Thursday, June 13, 2019

Farewell, UCD label

Question: Do all urea cycle disorders result in excess plasma ammonia?

Answer: yes.  Which kind of makes sense, but I had to confirm it.

So, where to from here?  We discard the "UCD" label, and start looking at the broader category of protein metabolism disorders.  That can probably be referred to just as "amino acid disorders", since they describe problems that happen after proteins have been broken down.  Best known is PKU, but I was screened for that at birth.  There is also Maple Syrup Urine Disease (BCKD deficiency), which is an inability to process the valine family (valine, leucine, isoleucine) which is common in animal products.

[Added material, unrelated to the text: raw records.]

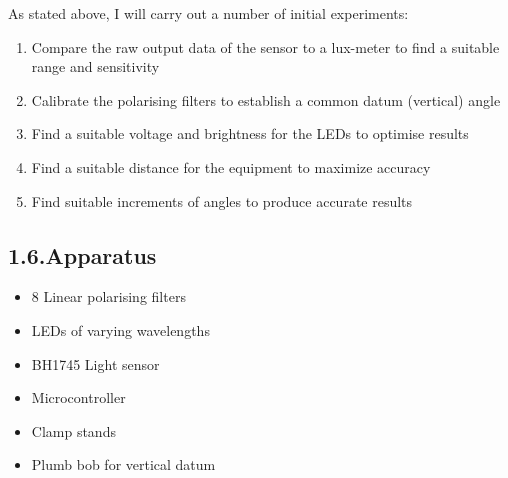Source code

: \documentclass{article}
\begin{document}
\noindent{}As stated above, I will carry out a number of initial experiments:%

\begin{enumerate}%

\item{}
Compare the raw output data of the sensor to a lux-meter to find a suitable range and sensitivity%

\item{}
Calibrate the polarising filters to establish a common datum (vertical) angle%

\item{}
Find a suitable voltage and brightness for the LEDs to optimise results%

\item{}
Find a suitable distance for the equipment to maximize accuracy%

\item{}
Find suitable increments of angles to produce accurate results%
\end{enumerate}%

\subsection{1.6.\hspace*{0.5em}Apparatus}\label{sec-apparatus}%

\begin{itemize}[noitemsep,topsep=\mdcompacttopsep]%

\item{}8 Linear polarising filters%

\item{}LEDs of varying wavelengths%

\item{}BH1745 Light sensor%

\item{}Microcontroller%

\item{}Clamp stands%

\item{}Plumb bob for vertical datum%
\end{itemize}%
\end{document}
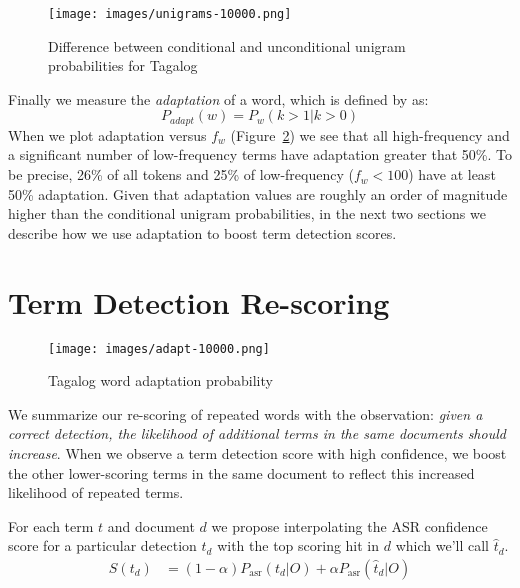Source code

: \documentclass[11pt]{article}
\begin{document}
\begin{figure}[t]
\centering
\texttt{[image: images/unigrams-10000.png]}
\begin{caption}{Difference between conditional and unconditional unigram probabilities for Tagalog}
\label{ugpng}
\end{caption}
\end{figure}

Finally we measure the {\em adaptation} of a word, which is defined by   as:
\begin{equation}
 P_{adapt}(w) = P_w(k>1|k>0) 
\end{equation} 
When we plot adaptation versus $f_w$ (Figure~\ref{adapt})  we see that all high-frequency and a significant number of low-frequency terms have adaptation greater that 50\%.  To be precise, 26\% of all tokens and 25\% of low-frequency ($f_w < 100$) have at least 50\% adaptation.  Given that adaptation values are roughly an order of magnitude higher than the conditional unigram probabilities, in the next two sections we describe how we use adaptation to boost term detection scores.


\section{Term Detection Re-scoring}

\begin{figure}[t]
\centering
\texttt{[image: images/adapt-10000.png]}
\begin{caption}{Tagalog word adaptation probability}
\label{adapt}
\end{caption}
\end{figure}


We summarize our re-scoring of repeated words with the observation:  {\em given a correct detection, the likelihood of additional terms in the same documents should increase}.   When we observe a term detection score with high confidence, we boost the other lower-scoring terms in the same document to reflect this increased likelihood of repeated terms.  

For each term $t$ and document $d$ we propose interpolating the ASR confidence score for a particular detection $t_d$ with the top scoring hit in $d$ which we'll call $\widehat{t}_d$.  
\begin{align}
S(t_d) &= (1-\alpha)P_{\mathrm{asr}}(t_d|O) + \alpha P_{\mathrm{asr}}(\widehat{t}_d|O) 
\label{interp}
\end{align}
\end{document}

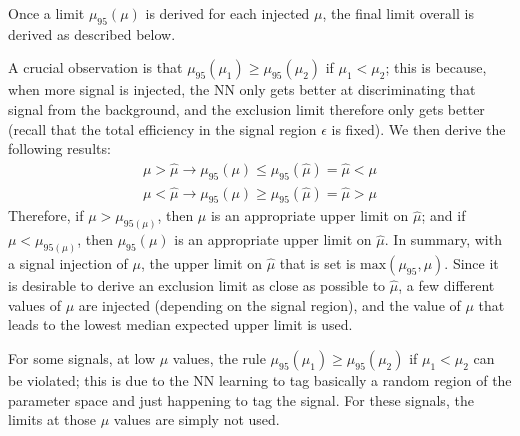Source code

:Once a limit $\mu_{95}(\mu)$ is derived for each injected $\mu$, the final limit overall is derived as described below.

A crucial observation is that $\mu_{95}(\mu_1) \ge \mu_{95}(\mu_2)$ if $\mu_1<\mu_2$; this is because, when more signal is injected, the NN only gets better at discriminating that signal from the background, and the exclusion limit therefore only gets better (recall that the total efficiency in the signal region $\epsilon$ is fixed).
We then derive the following results:
\begin{align}
  \mu > \hat{\mu} \rightarrow \mu_{95}(\mu) \le \mu_{95}(\hat{\mu}) = \hat{\mu} < \mu \\
  \mu < \hat{\mu} \rightarrow \mu_{95}(\mu) \ge \mu_{95}(\hat{\mu}) = \hat{\mu} > \mu
\end{align}
Therefore, if $\mu>\mu_{95(\mu)}$, then $\mu$ is an appropriate upper limit on $\hat{\mu}$; and if $\mu<\mu_{95(\mu)}$, then $\mu_{95}(\mu)$ is an appropriate upper limit on $\hat{\mu}$.
In summary, with a signal injection of $\mu$, the upper limit on $\hat{\mu}$ that is set is $\text{max}\left(\mu_{95},\mu\right)$.
Since it is desirable to derive an exclusion limit as close as possible to $\hat{\mu}$, a few different values of $\mu$ are injected (depending on the signal region), and the value of $\mu$ that leads to the lowest median expected upper limit is used.

For some signals, at low $\mu$ values, the rule $\mu_{95}(\mu_1) \ge \mu_{95}(\mu_2)$ if $\mu_1<\mu_2$ can be violated; this is due to the NN learning to tag basically a random region of the parameter space and just happening to tag the signal.
For these signals, the limits at those $\mu$ values are simply not used.



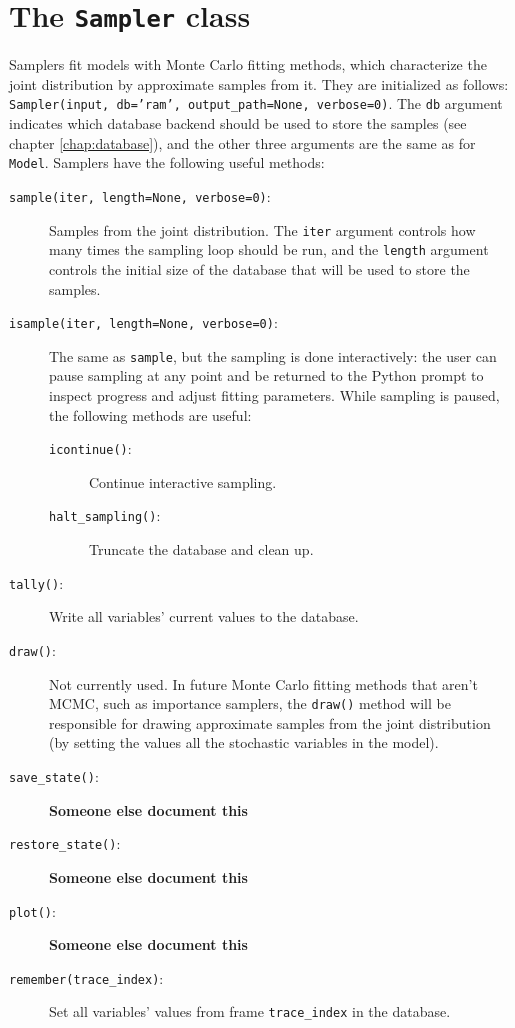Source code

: \section{The \texttt{Sampler} class} 
Samplers fit models with Monte Carlo fitting methods, which characterize the joint distribution by approximate samples from it. They are initialized as follows: \texttt{Sampler(input, db='ram', output\_path=None, verbose=0)}. The \texttt{db} argument indicates which database backend should be used to store the samples (see chapter \ref{chap:database}), and the other three arguments are the same as for \texttt{Model}. Samplers have the following useful methods:
\begin{description}
    \item[\texttt{sample(iter, length=None, verbose=0)}:] Samples from the joint distribution. The \texttt{iter} argument controls how many times the sampling loop should be run, and the \texttt{length} argument controls the initial size of the database that will be used to store the samples.
    \item[\texttt{isample(iter, length=None, verbose=0)}:] The same as \texttt{sample}, but the sampling is done interactively: the user can pause sampling at any point and be returned to the Python prompt to inspect progress and adjust fitting parameters. While sampling is paused, the following methods are useful: 
    \begin{description}
        \item[\texttt{icontinue()}:] Continue interactive sampling.
        \item[\texttt{halt\_sampling()}:] Truncate the database and clean up.
    \end{description}
    \item[\texttt{tally()}:] Write all variables' current values to the database.
    \item[\texttt{draw()}:] Not currently used. In future Monte Carlo fitting methods that aren't MCMC, such as importance samplers, the \texttt{draw()} method will be responsible for drawing approximate samples from the joint distribution (by setting the values all the stochastic variables in the model).
    \item[\texttt{save\_state()}:] \textbf{Someone else document this}
    \item[\texttt{restore\_state()}:] \textbf{Someone else document this}
    \item[\texttt{plot()}:] \textbf{Someone else document this}
    \item[\texttt{remember(trace\_index)}:] Set all variables' values from frame \texttt{trace\_index} in the database.
\end{description}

Those are two of them.  There's a whole host of others; understandable, given how many amino acids we deal with.  These include:

Branched chain amino acid disorders

  • Isovaleric acidemia (leucine): creates a sweaty smell
  • Propionic acidemia 
  • Maple Syrup Urine Disease

Methionine metabolism disorders (homocysteineuria and related sulfur metabolism problems)

Tyrosine metabolism disorders
  • Tyrosinemia type I
  • Tyrosinemia type II
  • Alkaptonuria
D-glyceric aciduria 
Iminoglycinuria (proline, hydroxyproline, glycine)
Guanidinoacetate methyltransferase deficiency
Hyperprolinemia, type I and II; usually benign
Δ1-Pyrroline-5-carboxylate synthetase deficiency (associated with high ammonia levels)
Prolidase deficiency (proline, hydroxyproline)
Hyperlysinemia (lysine)
Glutaric acidemia type I (carnitine, lysine, tryptophan)
Nonketotic hyperglycinemia (Glycine)
γ-Glutamylcysteine synthetase deficiency (glutathione deficiency); tied in with G6PD
Pyroglutamic aciduria (glutathione); tied in with G6PD
Hyper-β-alaninemia (alanine, taurine, GABA, β-aminoisobutyrate)
Methylmalonate/malonate semialdehyde dehydrogenase issues
Pyridoxine dependency
GABA-transaminase deficiency (GABA, β-alanine, carnosine)
4-Hydroxybutyric aciduria (glycine)

Most of these are non-starters, and I don't see any which are explicitly tied to arginine, but it's worth sifting through them to see what might fit.

Every question spawns a hundred more questions.  This is the boring footwork of diagnosis, but it's essential.  Somewhere out there is the answer, all I have to do is sniff it out.